Population Australia's 'big threat'
Peter Ker
January 24, 2009
PROMINENT Australians have thrown their support behind a controversial new book which argues that population growth is the biggest threat to environmental sustainability in this country.
In a provocative attack on water conservation schemes, such as Melbourne's Target 155, the book Overloading Australia urges Australians to ignore water conservation, forcing politicians to rethink population and immigration policy.
Focusing on perhaps the most taboo aspect of environmental debate, authors Mark O'Connor and William Lines have argued that pro-immigration and "baby bonus" policies are at odds with plans to reduce carbon emissions and secure water supplies.
"The task of simultaneously increasing population and achieving sustainability is impossible," the book argues.
Predicting Australian cities will suffer more congestion, pollution, loss of biodiversity and diminished services, the authors argue there is no point conserving water "until we get restraint in population".

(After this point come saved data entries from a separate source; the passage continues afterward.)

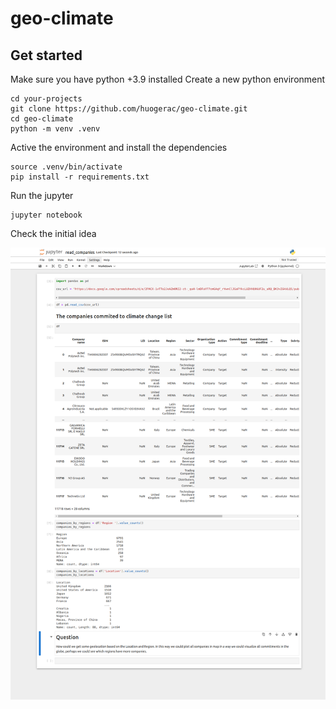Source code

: # geo-climate

## Get started

Make sure you have python +3.9 installed
Create a new python environment

```
cd your-projects
git clone https://github.com/huogerac/geo-climate.git
cd geo-climate
python -m venv .venv

```

Active the environment and install the dependencies

```
source .venv/bin/activate
pip install -r requirements.txt
```

Run the jupyter

```
jupyter notebook
```

Check the initial idea

![v1](./geo-location-v1.png)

O'Connor said his background was largely in poetry, yet despite his lack of conventional expertise in demography and population studies, his book has struck a chord with prominent Australians and increasingly echoes the views of leading environmentalists.
Former New South Wales premier Bob Carr has agreed to launch the book next week, and has lauded O'Connor's previous books about the perils of unchecked population growth.
The Australian Conservation Foundation has also called for a "substantial reduction" in the nation's skilled migration program in this year's budget.
In its budget submission, the foundation said Australia's population needed to be stabilised at "an ecologically sustainable level".
"Population increase makes it harder for Australia to reduce carbon pollution levels and is placing immense stress on state and regional planning, infrastructure and ecological systems."
The comments will resonate with the Brumby Government, which has presided over an increase in total emissions in recent years, despite improvements in emissions on a per capita basis.
Monash University population expert Dr Bob Birrell, who has read Overloading Australia, said despite the global nature of the emissions problem, national borders still mattered because people tended to adopt the typical emissions profile of the nation they lived in.
"When you add an extra million in a society like ours you are imposing a very considerable additional burden, there is no way of escaping it, and that's the key to understanding why the population issue is so serious in Australia; we live very high on the hog," he said.
Australia will welcome a maximum of 203,500 new migrants this financial year, with skilled migration accounting for 133,500 of those places, and refugees just 13,500.
A spokesman for Immigration Minister Chris Evans said the Rudd Government had started developing a longer-term migration plan that would consider "net overseas migration rates and the impact of demographic changes".
Victoria has swelled by about 1500 people a week in recent years, a rate that Premier John Brumby has described as "about as fast as we want to go".